На следующий день после обеденного перерыва ко мне подошёл секретарь парткома, дожёвывая что-то на ходу. Все его звали Семёныч, что его делало ближе к народу, хотя он был, по его словам, сам народ. Поговаривали, что, несмотря на указанное им в анкете рабочее происхождение, происходил он из среднего сословия, и дед его владел до революции несколькими магазинами, где продавали различные специи и другие колониальные товары. После революции магазин отобрали. Семёныч об этом говорить не любил, хотя в этом ничего предосудительного не было. «Там на тебя запрос пришёл, характеристика понадобилась в связи с выездом за границу, – сказал он, подозрительно меня осматривая. – Мы с директором поговорили, он считает, что нечего твой вопрос на партсобрание выносить, народ будоражить, а лучше расширенный партком собрать да пропесочить тебя за хорошую работу, – лукаво подмигнул он. «В общем, готовься, на неделе соберёмся, обменяемся мнениями», – посерьёзнел Семёныч. Директор этой темы не касался, говорил только о работе. Опыта ему было не занимать, небось, думал, что всё может измениться. Мне тоже так казалось, поэтому я продолжал плыть по течению, воспринимая ситуацию как выдуманную и искусственно созданную.

Но независимая параллельная жизнь диктовала свои условия, и моя характеристика составилась, и «вече» собралось. Организовали толковище в переговорной комнате, участвовали руководство завода, члены парткома и представители народа (ветераны, общественники и сотрудники моего отдела), всего человек 15. Личности мне известные, о некоторых я знал кое-какие подробности, «о чём не говорят, о чём не учат в школе». Обстановка была дружественная, никто не собирался применять партийную принципиальность, тем более Семёныч взял быка за рога. «Товарищи! – серьёзно начал он. – Время рабочее, дело государственное, есть предложение не заниматься демагогией, а зачитать характеристику на нашего коллегу и члена нашей организации. В ней всё написано, слушайте внимательно, чтобы не было лишних вопросов. А то ты, Модестович, как начнёшь про садики да пионерлагерь рассуждать, забудешь, зачем собрались. В общем, давайте пооперативнее. Елена, читай». Елена Владимировна Полторак, которую мужчины звали почему-то «четвертинкой» при обсуждении её достоинств, а они у неё определённо были, несмотря на её средний возраст (правда, самое его начало) поднялась, разгладила на бёдрах юбку и, отчаянно щурясь, видно, стесняясь почему-то надеть очки, осторожно начала читать. Характеристика была хорошая, не правильная, а какая надо. Поэтому её никто серьёзно и не слушал. Правда, при словах: «…рекомендуется в долгосрочную командировку в капиталистическую страну», – некоторые мимолётно переглянулись, но рабочая солидарность взяла верх. Видно, заметив любопытные взгляды, Семёныч веско сказал: «Что касается вопросов секретности и компетентности, всё проверено и улажено на соответствующем уровне. Ну, вопросов нет, будем голосовать… Единогласно. Спасибо за внимание». И обращаясь ко мне, добавил, чётко налегая на слова: « Тебе мы её на руки не дадим, отправим в Министерство почтой, такой порядок». Почувствовав свою причастность к государственным интересам, присутствующие чуть-чуть пошумели и разошлись.

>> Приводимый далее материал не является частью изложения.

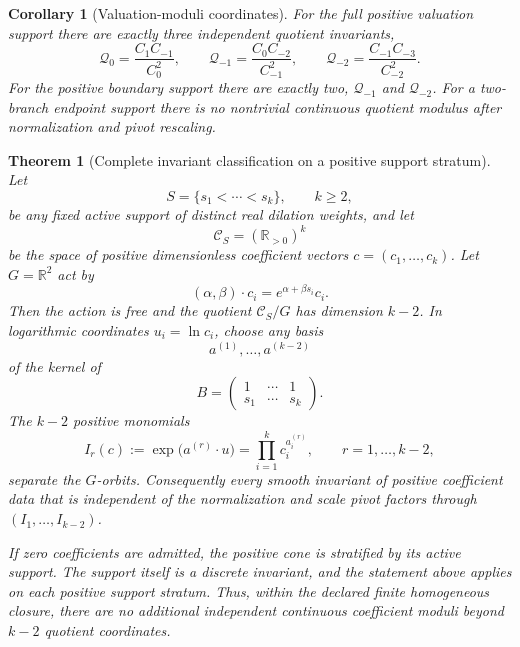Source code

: \documentclass[aps,prd,preprint,onecolumn,nofootinbib,superscriptaddress,showkeys]{revtex4-2}
\numberwithin{equation}{section}
\theoremstyle{definition}
\theoremstyle{plain}
\newtheorem{theorem}{Theorem}[section]
\newtheorem{corollary}{Corollary}[section]
\begin{document}
\begin{corollary}[Valuation-moduli coordinates]\label{cor:valuation-moduli}
For the full positive valuation support there are exactly three independent quotient invariants,
\begin{equation}
\boxed{
\mathcal Q_0=\frac{C_1C_{-1}}{C_0^2},
\qquad
\mathcal Q_{-1}=\frac{C_0C_{-2}}{C_{-1}^2},
\qquad
\mathcal Q_{-2}=\frac{C_{-1}C_{-3}}{C_{-2}^2}.
}
\end{equation}
For the positive boundary support there are exactly two, $\mathcal Q_{-1}$ and $\mathcal Q_{-2}$.  For a two-branch endpoint support there is no nontrivial continuous quotient modulus after normalization and pivot rescaling.
\end{corollary}

\begin{theorem}[Complete invariant classification on a positive support stratum]\label{thm:invariant-completeness}
Let
\[
S=\{s_1<\cdots<s_k\},\qquad k\ge2,
\]
be any fixed active support of distinct real dilation weights, and let
\[
\mathcal C_S=(\mathbb R_{>0})^k
\]
be the space of positive dimensionless coefficient vectors $c=(c_1,\ldots,c_k)$.  Let $G=\mathbb R^2$ act by
\begin{equation}
(\alpha,\beta)\cdot c_i=e^{\alpha+\beta s_i}c_i.
\end{equation}
Then the action is free and the quotient $\mathcal C_S/G$ has dimension $k-2$.  In logarithmic coordinates $u_i=\ln c_i$, choose any basis
\[
a^{(1)},\ldots,a^{(k-2)}
\]
of the kernel of
\begin{equation}
B=
\begin{pmatrix}
1&\cdots&1\\
s_1&\cdots&s_k
\end{pmatrix}.
\end{equation}
The $k-2$ positive monomials
\begin{equation}
\boxed{
I_r(c):=\exp\!\bigl(a^{(r)}\!\cdot u\bigr)
       =\prod_{i=1}^{k}c_i^{a_i^{(r)}},
\qquad r=1,\ldots,k-2,
}
\end{equation}
separate the $G$-orbits.  Consequently every smooth invariant of positive coefficient data that is independent of the normalization and scale pivot factors through $(I_1,\ldots,I_{k-2})$.

If zero coefficients are admitted, the positive cone is stratified by its active support.  The support itself is a discrete invariant, and the statement above applies on each positive support stratum.  Thus, within the declared finite homogeneous closure, there are no additional independent continuous coefficient moduli beyond $k-2$ quotient coordinates.
\end{theorem}
\end{document}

Несмотря на относительно узкий состав расширенного парткома, новость быстро распространилась по дирекции, и сотрудники различных отделов администрации завода, с которыми я годами устаканивал отношения, всё-таки воспользовались ситуацией и, не скрывая любопытства, придирчиво расспрашивали меня. Все вопросы сводились к следующим: «Зачем?» и «Почему некоторым так везёт?» Мои ответы всем без исключения собеседникам отличались дружелюбием и звучали как исповедь волка, съевшего ягнёнка, и вследствие обжорства, мучающегося от жестокой изжоги. «Ты не думай, – говорил я, – меня туда в приказном порядке направляют. Кого же, как не начальника ОТК на приёмку оборудования отправлять? Станки дорогущие, ответственность дикая, тут не то, что заработать, уцелеть бы. Нервы, смена климата, работа без выходных и прочее. Конечно, интересно, престижно, но точно не подарок». Голос мой не дрожал, звучал убедительно, так что я сам поверил в свои слова. Честно говоря, истина была недалеко, так как оценить положительные и отрицательные стороны предстоящей командировки я был не в состоянии. Никто мне не верил, но вида не подавали. Дружба всегда выше недоверия.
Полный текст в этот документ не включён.